**The problem:**
A line qualifies if it holds the string "Friday". Copy every qualifying line from the records.

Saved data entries
———
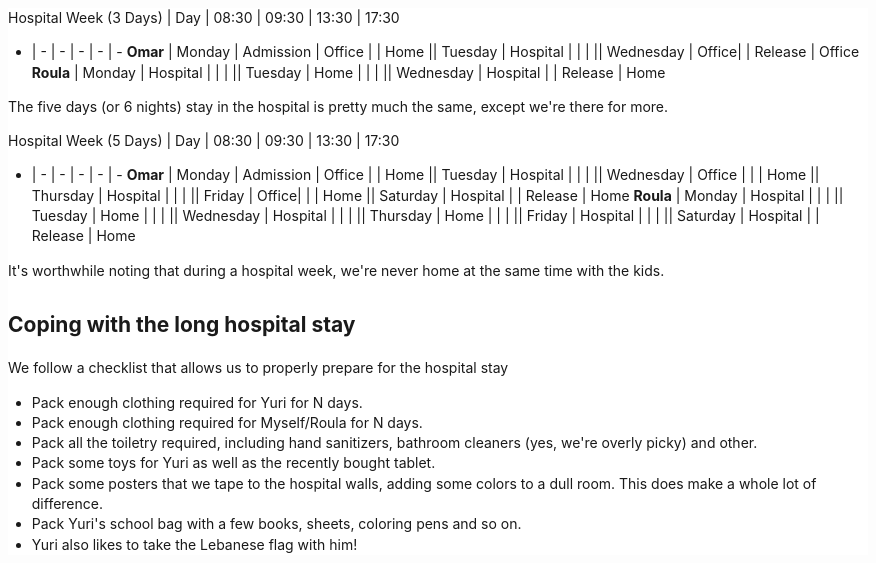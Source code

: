<style>
table {
    width:100%;
}
</style>

Hospital Week (3 Days) | Day | 08:30 | 09:30 | 13:30 | 17:30
- | - | - | - | - | -
**Omar** |  Monday | Admission | Office | | Home
||  Tuesday | Hospital | | | 
||  Wednesday | Office|  | Release | Office
**Roula** |  Monday | Hospital |  | | 
||  Tuesday | Home | | | 
||  Wednesday | Hospital |  | Release | Home

The five days (or 6 nights) stay in the hospital is pretty much the same, except we're there for more.

Hospital Week (5 Days) | Day | 08:30 | 09:30 | 13:30 | 17:30
- | - | - | - | - | -
**Omar** |  Monday | Admission | Office | | Home
||  Tuesday | Hospital | | | 
||  Wednesday | Office | | | Home
||  Thursday | Hospital | | | 
||  Friday | Office|  |  | Home
||  Saturday | Hospital |  | Release | Home
**Roula** |  Monday | Hospital |  | |
||  Tuesday | Home | | |
||  Wednesday | Hospital | | | 
||  Thursday | Home | | | 
||  Friday | Hospital |  |  |
||  Saturday | Hospital |  | Release | Home

It's worthwhile noting that during a hospital week, we're never home at the same time with the kids.

## Coping with the long hospital stay

We follow a checklist that allows us to properly prepare for the hospital stay

- Pack enough clothing required for Yuri for N days.
- Pack enough clothing required for Myself/Roula for N days.
- Pack all the toiletry required, including hand sanitizers, bathroom cleaners (yes, we're overly picky) and other.
- Pack some toys for Yuri as well as the recently bought tablet.
- Pack some posters that we tape to the hospital walls, adding some colors to a dull room. This does make a whole lot of difference.
- Pack Yuri's school bag with a few books, sheets, coloring pens and so on.
- Yuri also likes to take the Lebanese flag with him!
———
**Result of the task:**
||  Friday | Office|  |  | Home
||  Friday | Hospital |  |  |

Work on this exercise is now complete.